Tout le monde n’a pas encore accès au vaccin anti-Covid, pour des raisons d’approvisionnement et de calendrier. Tous les pays ne sont pas logés à la même enseigne. Le passeport, socialement discriminatoire, le sera aussi par nature, car il va de fait classer les individus en deux, voire trois classes : les non-porteurs du virus, les porteurs du virus (et de quelle version, variant ou pas ?) et les ex-porteurs du virus. Entre les “malades” et les personnes “saines”, il faudra bien faire la différence, sinon, à quoi bon un passeport ? L’IATA voit une discrimination entre les “personnes qui ne sont pas en mesure de se faire vacciner pour des raisons médicales ou qui ne sont pas disposées à le faire pour des raisons éthiques ou autres”. Parmi les risques sanitaires, ce projet se heurte au problème de la fiabilité : “Ce n’est pas parce qu’on vient d’être vacciné qu’on est immédiatement protégé (...) Même après la deuxième dose, il y a quand même environ 5 % des gens qui ne répondront pas au vaccin”, assure Cécile Tremblay, microbiologiste infectiologue au Centre hospitalier universitaire de Montréal. D’autre part, une personne vaccinée peut porter le virus et le transmettre aux autres !
Qui est pour ?
La Commission européenne propose de créer un certificat de vaccination européen très rapidement, mais il faudra convaincre tous les États membres. Globalement, les pays dont le secteur touristique participe fortement au PIB sont "pour" : Grèce, Portugal, Italie, Malte. Le Danemark et la Pologne le sont également. Mais les autres, dont la France et les Pays-Bas, y sont (encore) réticents. C’est avec prudence que la Commission européenne prépare un document standardisé, tout en espérant que les États atteindront 70% de population vaccinée d'ici l'été... ce qui, à l'heure actuelle, semble plus qu'invraisemblable. Le chef du gouvernement grec, Kyriákos Mitsotákis, met la pression à l’Union européenne pour que ce certificat standardisé soit instauré “avant la saison estivale”. Israël, champion de la vaccination, prépare un laissez-passer permettant à ses nationaux d’aller au restaurant ou au concert, un projet qui ne fonctionnerait qu’à la condition que 70 % de la population soit vaccinée... et que l'on soit certain que l'immunité collective soit un concept pleinement opérationnel. Vu ce qu'il s'est passé à Manaus, au Brésil, on peut encore en douter ... Le grand opposant au Passeport de Vaccination est l’Organisation Mondiale de la Santé (OMS), qui ne lui trouve pas d’utilité : “Nous ne savons toujours pas si les personnes vaccinées peuvent continuer à être infectées, peuvent transmettre la maladie ”, estime Michael Ryan, directeur des questions d’urgence sanitaire.

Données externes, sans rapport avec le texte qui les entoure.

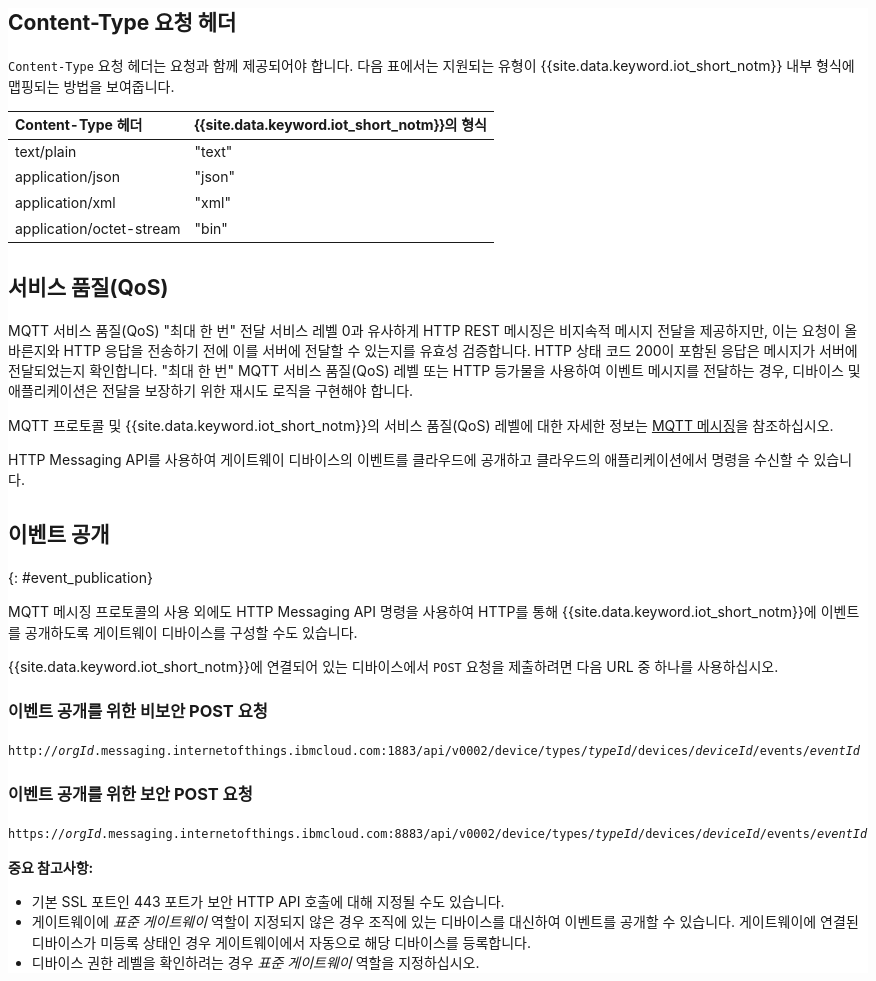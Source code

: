
## Content-Type 요청 헤더

`Content-Type` 요청 헤더는 요청과 함께 제공되어야 합니다. 다음 표에서는 지원되는 유형이 {{site.data.keyword.iot_short_notm}} 내부 형식에 맵핑되는 방법을 보여줍니다.

|Content-Type 헤더|{{site.data.keyword.iot_short_notm}}의 형식|
|:---|:---|
|text/plain|"text"
|application/json|"json"
|application/xml |"xml"
|application/octet-stream|"bin"

## 서비스 품질(QoS)

MQTT 서비스 품질(QoS) "최대 한 번" 전달 서비스 레벨 0과 유사하게 HTTP REST 메시징은 비지속적 메시지 전달을 제공하지만, 이는 요청이 올바른지와 HTTP 응답을 전송하기 전에 이를 서버에 전달할 수 있는지를 유효성 검증합니다. HTTP 상태 코드 200이 포함된 응답은 메시지가 서버에 전달되었는지 확인합니다. "최대 한 번" MQTT 서비스 품질(QoS) 레벨 또는 HTTP 등가물을 사용하여 이벤트 메시지를 전달하는 경우, 디바이스 및 애플리케이션은 전달을 보장하기 위한 재시도 로직을 구현해야 합니다.

MQTT 프로토콜 및 {{site.data.keyword.iot_short_notm}}의 서비스 품질(QoS) 레벨에 대한 자세한 정보는 [MQTT 메시징](../reference/mqtt/index.html)을 참조하십시오.

HTTP Messaging API를 사용하여 게이트웨이 디바이스의 이벤트를 클라우드에 공개하고 클라우드의 애플리케이션에서 명령을 수신할 수 있습니다. 

## 이벤트 공개
{: #event_publication}

MQTT 메시징 프로토콜의 사용 외에도 HTTP Messaging API 명령을 사용하여 HTTP를 통해 {{site.data.keyword.iot_short_notm}}에 이벤트를 공개하도록 게이트웨이 디바이스를 구성할 수도 있습니다. 

{{site.data.keyword.iot_short_notm}}에 연결되어 있는 디바이스에서 ``POST`` 요청을 제출하려면 다음 URL 중 하나를 사용하십시오.

### 이벤트 공개를 위한 비보안 POST 요청

<pre class="pre"><code class="hljs">http://<var class="keyword varname">orgId</var>.messaging.internetofthings.ibmcloud.com:1883/api/v0002/device/types/<var class="keyword varname">typeId</var>/devices/<var class="keyword varname">deviceId</var>/events/<var class="keyword varname">eventId</var></code></pre>

### 이벤트 공개를 위한 보안 POST 요청

<pre class="pre"><code class="hljs">https://<var class="keyword varname">orgId</var>.messaging.internetofthings.ibmcloud.com:8883/api/v0002/device/types/<var class="keyword varname">typeId</var>/devices/<var class="keyword varname">deviceId</var>/events/<var class="keyword varname">eventId</var></code></pre>

**중요 참고사항:**
- 기본 SSL 포트인 443 포트가 보안 HTTP API 호출에 대해 지정될 수도 있습니다.
- 게이트웨이에 *표준 게이트웨이* 역할이 지정되지 않은 경우 조직에 있는 디바이스를 대신하여 이벤트를 공개할 수 있습니다. 게이트웨이에 연결된 디바이스가 미등록 상태인 경우 게이트웨이에서 자동으로 해당 디바이스를 등록합니다.
- 디바이스 권한 레벨을 확인하려는 경우 *표준 게이트웨이* 역할을 지정하십시오.
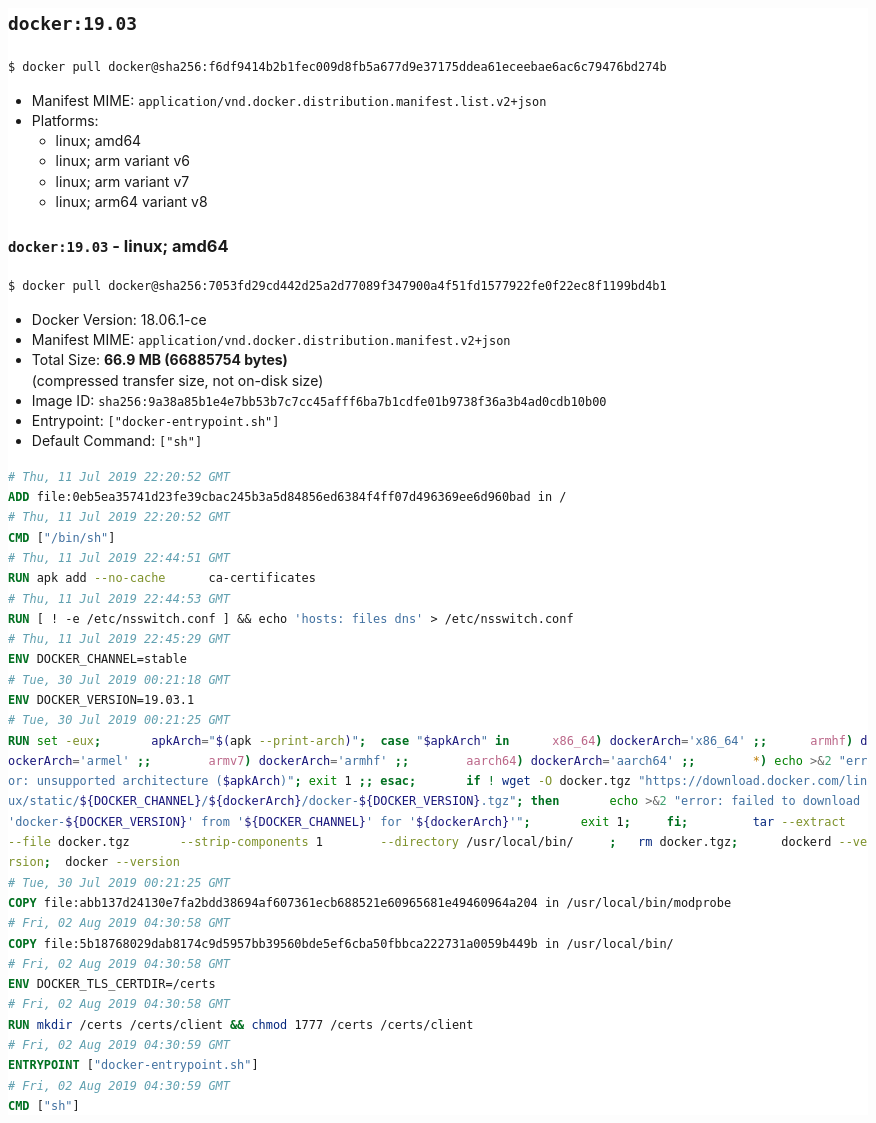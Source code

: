 ## `docker:19.03`

```console
$ docker pull docker@sha256:f6df9414b2b1fec009d8fb5a677d9e37175ddea61eceebae6ac6c79476bd274b
```

-	Manifest MIME: `application/vnd.docker.distribution.manifest.list.v2+json`
-	Platforms:
	-	linux; amd64
	-	linux; arm variant v6
	-	linux; arm variant v7
	-	linux; arm64 variant v8

### `docker:19.03` - linux; amd64

```console
$ docker pull docker@sha256:7053fd29cd442d25a2d77089f347900a4f51fd1577922fe0f22ec8f1199bd4b1
```

-	Docker Version: 18.06.1-ce
-	Manifest MIME: `application/vnd.docker.distribution.manifest.v2+json`
-	Total Size: **66.9 MB (66885754 bytes)**  
	(compressed transfer size, not on-disk size)
-	Image ID: `sha256:9a38a85b1e4e7bb53b7c7cc45afff6ba7b1cdfe01b9738f36a3b4ad0cdb10b00`
-	Entrypoint: `["docker-entrypoint.sh"]`
-	Default Command: `["sh"]`

```dockerfile
# Thu, 11 Jul 2019 22:20:52 GMT
ADD file:0eb5ea35741d23fe39cbac245b3a5d84856ed6384f4ff07d496369ee6d960bad in / 
# Thu, 11 Jul 2019 22:20:52 GMT
CMD ["/bin/sh"]
# Thu, 11 Jul 2019 22:44:51 GMT
RUN apk add --no-cache 		ca-certificates
# Thu, 11 Jul 2019 22:44:53 GMT
RUN [ ! -e /etc/nsswitch.conf ] && echo 'hosts: files dns' > /etc/nsswitch.conf
# Thu, 11 Jul 2019 22:45:29 GMT
ENV DOCKER_CHANNEL=stable
# Tue, 30 Jul 2019 00:21:18 GMT
ENV DOCKER_VERSION=19.03.1
# Tue, 30 Jul 2019 00:21:25 GMT
RUN set -eux; 		apkArch="$(apk --print-arch)"; 	case "$apkArch" in 		x86_64) dockerArch='x86_64' ;; 		armhf) dockerArch='armel' ;; 		armv7) dockerArch='armhf' ;; 		aarch64) dockerArch='aarch64' ;; 		*) echo >&2 "error: unsupported architecture ($apkArch)"; exit 1 ;;	esac; 		if ! wget -O docker.tgz "https://download.docker.com/linux/static/${DOCKER_CHANNEL}/${dockerArch}/docker-${DOCKER_VERSION}.tgz"; then 		echo >&2 "error: failed to download 'docker-${DOCKER_VERSION}' from '${DOCKER_CHANNEL}' for '${dockerArch}'"; 		exit 1; 	fi; 		tar --extract 		--file docker.tgz 		--strip-components 1 		--directory /usr/local/bin/ 	; 	rm docker.tgz; 		dockerd --version; 	docker --version
# Tue, 30 Jul 2019 00:21:25 GMT
COPY file:abb137d24130e7fa2bdd38694af607361ecb688521e60965681e49460964a204 in /usr/local/bin/modprobe 
# Fri, 02 Aug 2019 04:30:58 GMT
COPY file:5b18768029dab8174c9d5957bb39560bde5ef6cba50fbbca222731a0059b449b in /usr/local/bin/ 
# Fri, 02 Aug 2019 04:30:58 GMT
ENV DOCKER_TLS_CERTDIR=/certs
# Fri, 02 Aug 2019 04:30:58 GMT
RUN mkdir /certs /certs/client && chmod 1777 /certs /certs/client
# Fri, 02 Aug 2019 04:30:59 GMT
ENTRYPOINT ["docker-entrypoint.sh"]
# Fri, 02 Aug 2019 04:30:59 GMT
CMD ["sh"]
```
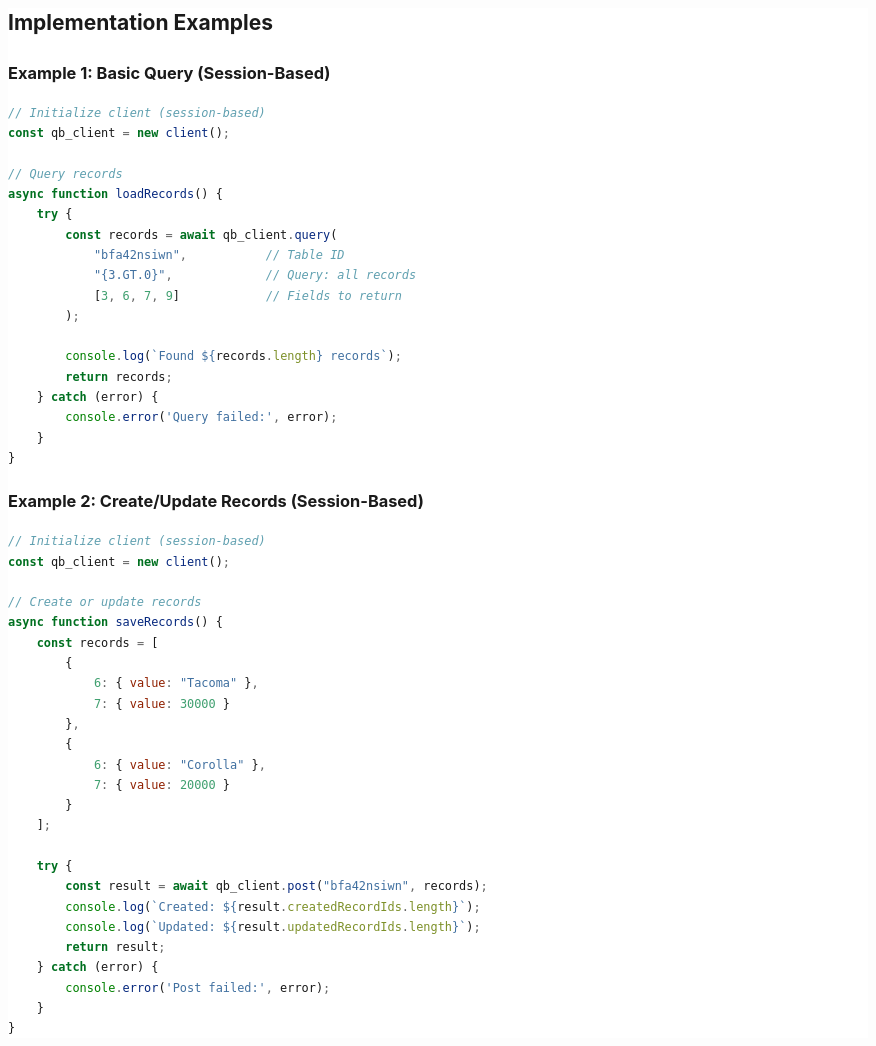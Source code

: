 
## Implementation Examples

### Example 1: Basic Query (Session-Based)

```javascript
// Initialize client (session-based)
const qb_client = new client();

// Query records
async function loadRecords() {
    try {
        const records = await qb_client.query(
            "bfa42nsiwn",           // Table ID
            "{3.GT.0}",             // Query: all records
            [3, 6, 7, 9]            // Fields to return
        );
        
        console.log(`Found ${records.length} records`);
        return records;
    } catch (error) {
        console.error('Query failed:', error);
    }
}
```

### Example 2: Create/Update Records (Session-Based)

```javascript
// Initialize client (session-based)
const qb_client = new client();

// Create or update records
async function saveRecords() {
    const records = [
        {
            6: { value: "Tacoma" },
            7: { value: 30000 }
        },
        {
            6: { value: "Corolla" },
            7: { value: 20000 }
        }
    ];
    
    try {
        const result = await qb_client.post("bfa42nsiwn", records);
        console.log(`Created: ${result.createdRecordIds.length}`);
        console.log(`Updated: ${result.updatedRecordIds.length}`);
        return result;
    } catch (error) {
        console.error('Post failed:', error);
    }
}
```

Ne soyons donc pas pressés
Tout indique que la création du Passeport de vaccination est inéluctable, mais son calendrier d’application impose la patience. Ce document ne pouvant être crédible que lorsqu’un nombre important de personnes aura été vacciné à l’échelle européenne et mondiale, son application n’est pas pour tout de suite. Cependant, il peut s’agir d’une avancée majeure pour l’avenir, dans un contexte pandémique qui ne se limiterait pas au coronavirus. Inutile, dès lors, de réflêchir à des hébergements garantis "100% vaccinés et attestés par passeport" comme l'ont imaginé certains hôteliers ... ce n'est pas demain la veille que tout reprendra une apparence normale dans les lobbies des grands hôtels.